LIRA- Sarah dropped out of school at 15 years and got married at only 16. Today, the 19-year-old Primary Seven dropout is blessed with a 9-month-old baby boy.
Living in Ogur Sub-county in Lira District, Sarah is among hundreds of teenage girls that have become mothers and also got married before reaching adulthood.
Teenage pregnancy rate in northern Uganda stands at 145 per 1,000 girls, according to the Uganda Demographic and Health Survey 2016. The National Population and Housing Census 2014 estimates that about 3,728 teenage girls were married off in Lira District, with Aromo Sub-county leading with 455 girls.
In January, Mr Joel Otwal, the headmaster of Walela Primary School in Aromo Sub-county, said 15 girls from his school, most of them in Primary Five and Six, were taken away by their parents in 2017 and later married off.
In a bid to fight the widespread child marriages, cultural leaders of Lango have now resolved that no traditional marriage shall be conducted without the approval of Won Nyaci, the paramount chief.
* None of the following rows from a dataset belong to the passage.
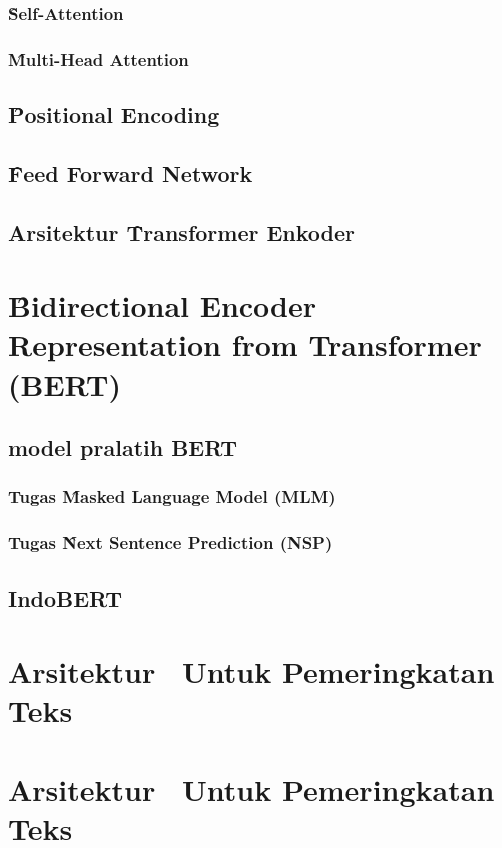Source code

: \subsubsection{\f{Self-Attention}}


\subsubsection{\f{Multi-Head Attention}}
\subsection{\f{Positional Encoding}}
\subsection{\f{Feed Forward Network}}
\subsection{Arsitektur \f{Transformer} Enkoder}

\section{\f{Bidirectional Encoder Representation from Transformer (BERT)}}
\subsection{model pralatih BERT}
\subsubsection{Tugas \f{Masked Language Model (MLM)}}
\subsubsection{Tugas \f{Next Sentence Prediction (NSP)}}
\subsection{IndoBERT}
\section{Arsitektur \bertcat~Untuk Pemeringkatan Teks}
\section{Arsitektur \bertdot~Untuk Pemeringkatan Teks}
Mr Benson Dila, the speaker of Lango Cultural Foundation, says they resolved on July 9 that all traditional marriages will only take place after being approved by the traditional leader. If such marriage is approved, the Lango Cultural Foundation will then issue a marriage certificate to the couple.
“We want to enforce this by first educating our community, presenting to them the context of the law and the cultural institution’s position on ending child marriages,” he says.
“We want to pronounce as Lango cultural institution that all girls getting married have to be issued with certificates and any marriage involving girls under 18 years will not be certified by the cultural institution,” Mr Dila adds.
Article 34 of the 1995 Constitution defines a child as a person under the age of 16 years, while Section 31 of the Child’s Rights Act 2003, sets the age of consent at 18 years. Also, sections 21 and 22 of the same Act prohibit child marriage or betrothal.
The secretary for community-based services in Lira, Ms Medina Okeng, welcomes the move, saying fighting child marriage has been a challenge because cultural leaders often cover up such abuses.
Similarly, Lira District youth councillor James Omara Elem commends the move but urges Lango Cultural Foundation leaders and parents to change their attitudes towards girl education.
“Through the clan leaders, I believe child marriages can be no more if they change their attitude as they have started. I have never heard of them (clan leaders) coming out to talk about ending child marriage, but I am now happy that they are committed to ending the vice,” he says.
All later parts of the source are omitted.